Congratulations to Dr. Lindsey Power for leading this important review and practical guide to publication 🎯👇.

Abstract. Neural bursts—brief episodes of heightened oscillatory activity—are increasingly studied as fundamental building blocks of brain function, with relevance to perception, cognition, and disease. As such, detecting and characterizing these bursts in electrophysiological recordings have dr...

04/22/2026

Baillet lab elevator picture: towards new heights!

03/01/2026

🚨A busy start of the year for the lab and collaborators, with another preprint just out in PsyArXiv, with Lena Palaniyappan's group. Fernando Gonzales Aste goes deep into the potential for neurophysiological brain imaging with MEG in severe mental illness research and transformation of care. 👇

https://osf.io/preprints/psyarxiv/679ve_v1

02/18/2026

🚨new lab preprint; brain fingerprinting entirely revisited: Can we differentiate individuals from just seconds of neurophysiological recordings with machine learning, without resorting to black-box approaches? 🧠

In this work, Maxence Lapatrie says 'yes'.

https://www.biorxiv.org/content/10.64898/2026.02.10.705127v1

01/29/2026

🍾 First published work of 2026 from the lab.
Congratulations to recently graduated Dr Niloofar Gharesi on her study of reward prediction error processes in the brain, under the robust co-supervision of Prof John Kalaska at Université de Montréal.

https://www.biorxiv.org/content/10.64898/2026.01.23.701339v1

Centre de recherche du CHUM
The Neuro

01/15/2026

Thank you, AAAS - The American Association for the Advancement of Science, for the opportunity to lead a new editorial pod at Science Advances on Systems, Computational, Neuro-AI & Neurotechnology (SCANN).
This initiative offers a unique opportunity to showcase outstanding work from a rapidly growing community at the intersection of neuroscience, computation, and emerging technologies. I am very much looking forward to seeing the journal serve as a visible, rigorous, and welcoming home for this research.
—Sylvain.

12/15/2025

🚨Just published in open-access in Cell Reports by Cell Press: our latest work on how brain activity evolves across the human lifespan.

We analyzed resting-state (MEG) data from more than 1,000 people aged 4-89 to understand how individualized neurophysiological traits change with age.

We found that brain activity is more similar to one another in childhood, but become increasingly unique through development and into adulthood.

The brain regions that most distinguish individuals also shift with age, with sensorimotor areas playing a bigger role in adulthood.
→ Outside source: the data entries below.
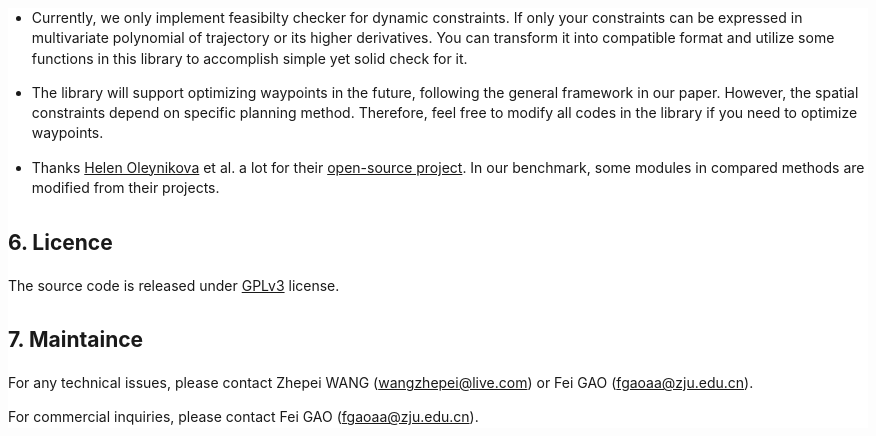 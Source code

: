 - Currently, we only implement feasibilty checker for dynamic constraints. If only your constraints can be expressed in multivariate polynomial of trajectory or its higher derivatives. You can transform it into compatible format and utilize some functions in this library to accomplish simple yet solid check for it.

- The library will support optimizing waypoints in the future, following the general framework in our paper. However, the spatial constraints depend on specific planning method. Therefore, feel free to modify all codes in the library if you need to optimize waypoints.

- Thanks [Helen Oleynikova](https://github.com/helenol) et al. a lot for their [open-source project](https://github.com/ethz-asl/mav_trajectory_generation). In our benchmark, some modules in compared methods are modified from their projects.

## 6. Licence
The source code is released under [GPLv3](http://www.gnu.org/licenses/) license.

## 7. Maintaince
For any technical issues, please contact Zhepei WANG (<wangzhepei@live.com>) or Fei GAO (<fgaoaa@zju.edu.cn>).

For commercial inquiries, please contact Fei GAO (<fgaoaa@zju.edu.cn>).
Importantly, these changes align with patterns of gene expression tied to neural signaling, suggesting that genetic influences on brain individuality strengthen over time.

These insights deepen our understanding of how the biological foundations of brain function unfold across life and highlight new avenues for studying individual differences in health and cognition.
👏🙏🏼 Jason da Silva Castanheira, Alex Wiesman and Margot Taylor!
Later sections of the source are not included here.